Foolish as Nato's actions have hitherto been, however, it is in no one's interests that Nato should be defeated. The cause of peace will not be served if the world's greatest military alliance - which served Europe so well for nearly half a century in its confrontation with Soviet totalitarianism - should be humiliated by a semi-dictator of a small and poor Balkan state, who has an appalling record of brutality and petty aggrandisement. Our enemies would know they had no reason to fear us: and a clear-cut victory for Slobodan Milosevic would be a tyrant's charter.
While peace is desirable, then, it is not desirable at any price. But escalation to a full-scale ground war is not desirable either. At the moment public opinion seems to support such an escalation, but the mood would quickly change once the hi-tech computer-screen war changed to a foot-slog-and-body-bag war. Moral fervour would not long outlast the news of the first casualties. Another solution must be sought, therefore. It is no good demanding the unconditional surrender of Milosevic if the will to give him no other alternative does not exist. An honourable pretext for ending the war is thus what we need. Continuing to bomb Serbia until it has no infrastructure left is not an ethically defensible policy. Milosevic may be a very bad man, but we should remind ourselves that the Serbian population is no less entitled to live than any other.
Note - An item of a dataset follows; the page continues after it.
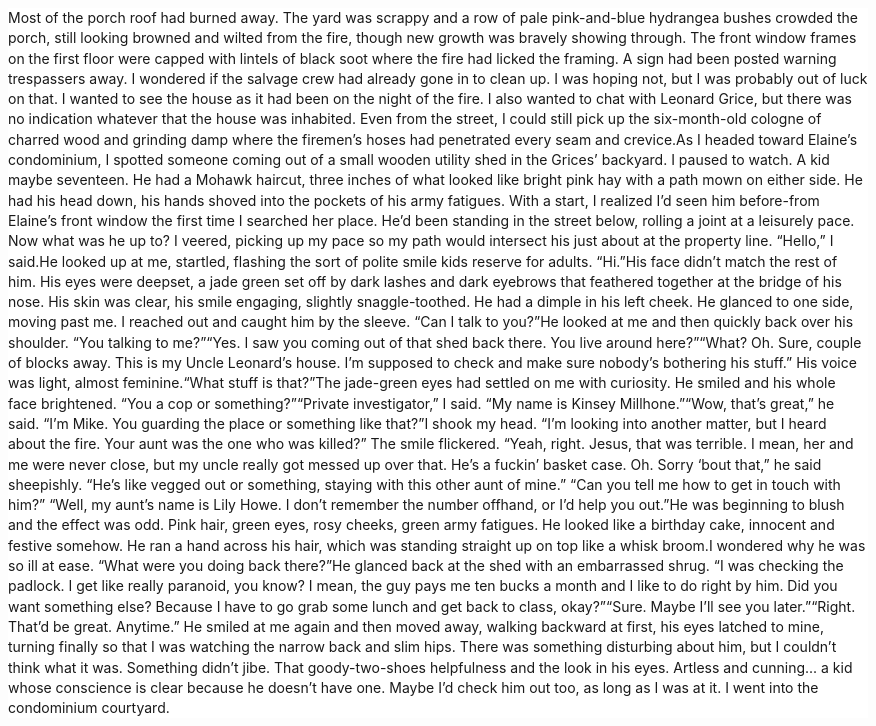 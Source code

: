 Most of the porch roof had burned away. The yard was scrappy and a row of pale pink-and-blue hydrangea bushes crowded the porch, still looking browned and wilted from the fire, though new growth was bravely showing through. The front window frames on the first floor were capped with lintels of black soot where the fire had licked the framing. A sign had been posted warning trespassers away. I wondered if the salvage crew had already gone in to clean up. I was hoping not, but I was probably out of luck on that. I wanted to see the house as it had been on the night of the fire. I also wanted to chat with Leonard Grice, but there was no indication whatever that the house was inhabited. Even from the street, I could still pick up the six-month-old cologne of charred wood and grinding damp where the firemen’s hoses had penetrated every seam and crevice.As I headed toward Elaine’s condominium, I spotted someone coming out of a small wooden utility shed in the Grices’ backyard. I paused to watch. A kid maybe seventeen. He had a Mohawk haircut, three inches of what looked like bright pink hay with a path mown on either side. He had his head down, his hands shoved into the pockets of his army fatigues. With a start, I realized I’d seen him before-from Elaine’s front window the first time I searched her place. He’d been standing in the street below, rolling a joint at a leisurely pace. Now what was he up to? I veered, picking up my pace so my path would intersect his just about at the property line. “Hello,” I said.He looked up at me, startled, flashing the sort of polite smile kids reserve for adults. “Hi.”His face didn’t match the rest of him. His eyes were deepset, a jade green set off by dark lashes and dark eyebrows that feathered together at the bridge of his nose. His skin was clear, his smile engaging, slightly snaggle-toothed. He had a dimple in his left cheek. He glanced to one side, moving past me. I reached out and caught him by the sleeve. “Can I talk to you?”He looked at me and then quickly back over his shoulder. “You talking to me?”“Yes. I saw you coming out of that shed back there. You live around here?”“What? Oh. Sure, couple of blocks away. This is my Uncle Leonard’s house. I’m supposed to check and make sure nobody’s bothering his stuff.” His voice was light, almost feminine.“What stuff is that?”The jade-green eyes had settled on me with curiosity. He smiled and his whole face brightened. “You a cop or something?”“Private investigator,” I said. “My name is Kinsey Millhone.”“Wow, that’s great,” he said. “I’m Mike. You guarding the place or something like that?”I shook my head. “I’m looking into another matter, but I heard about the fire. Your aunt was the one who was killed?” The smile flickered. “Yeah, right. Jesus, that was terrible. I mean, her and me were never close, but my uncle really got messed up over that. He’s a fuckin’ basket case. Oh. Sorry ‘bout that,” he said sheepishly. “He’s like vegged out or something, staying with this other aunt of mine.” “Can you tell me how to get in touch with him?” “Well, my aunt’s name is Lily Howe. I don’t remember the number offhand, or I’d help you out.”He was beginning to blush and the effect was odd. Pink hair, green eyes, rosy cheeks, green army fatigues. He looked like a birthday cake, innocent and festive somehow. He ran a hand across his hair, which was standing straight up on top like a whisk broom.I wondered why he was so ill at ease. “What were you doing back there?”He glanced back at the shed with an embarrassed shrug. “I was checking the padlock. I get like really paranoid, you know? I mean, the guy pays me ten bucks a month and I like to do right by him. Did you want something else? Because I have to go grab some lunch and get back to class, okay?”“Sure. Maybe I’ll see you later.”“Right. That’d be great. Anytime.” He smiled at me again and then moved away, walking backward at first, his eyes latched to mine, turning finally so that I was watching the narrow back and slim hips. There was something disturbing about him, but I couldn’t think what it was. Something didn’t jibe. That goody-two-shoes helpfulness and the look in his eyes. Artless and cunning... a kid whose conscience is clear because he doesn’t have one. Maybe I’d check him out too, as long as I was at it. I went into the condominium courtyard.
Some concession should be sought from Milosevic that could plausibly be attributed to the bombing. Militarily ineffective as it has so far proved to be - not by any means for the first time in history - no Serb can view with equanimity the destruction of his country that it is bringing about, or could wish it to continue for very much longer. Some pretext for peace could surely now be invented that would conceal the defeat suffered by both sides. If the leader of the moderate Kosovar Albanians, Ibrahim Rugova, really did meet Milosevic last week in Belgrade, for example, a deal involving him might be struck. This would be preferable in any case to the domination of an independent Kosovo by the KLA, which scarcely existed a short time ago, whose leadership is shadowy and ruthless, and whose popularity is unknown and has never been tested democratically. It is in the nature of such organisations to terrorise the population they claim to liberate.
Our responsibilities will not be over once compromise is reached and bombs stop falling. The hundreds of thousands of Kosovar Albanians who have fled their homes will need to be repatriated in decent and humane conditions. Since we did so much to cause their displacement in the first place, we have a genuine moral obligation to assist them financially. This will be a much truer sign of the Government's commitment to an ethical foreign policy than its willingness to bomb Belgrade in a fit of moral outrage, however genuine it may have been at the time. It is deeply reprehensible of the Government to have incurred this moral obligation at the expense of the British taxpayer to no discernible end.
Nor is this the end to the responsibilities created by the intemperate bombing of Serbia. Any agreement with Milosevic on the basis of a concession on his part, if it is not to be too obviously a fig leaf to cover a Nato defeat, will have to be backed up by the threat of genuine force, including a land invasion, if he reneges on it as is his wont. Next time, in other words, Nato's action will have to be for real, not the sham it has been this time.
The Government should by now have learnt several lessons. The first is that, even in the information age, wars cannot be won by technological whizzes and bangs alone. The second is that moral outrage is not a sufficient guide to foreign policy. The third is that the entirely predictable results of its actions create obligations which, if met, are extremely expensive. So far, the Government has given us neither war nor peace with honour.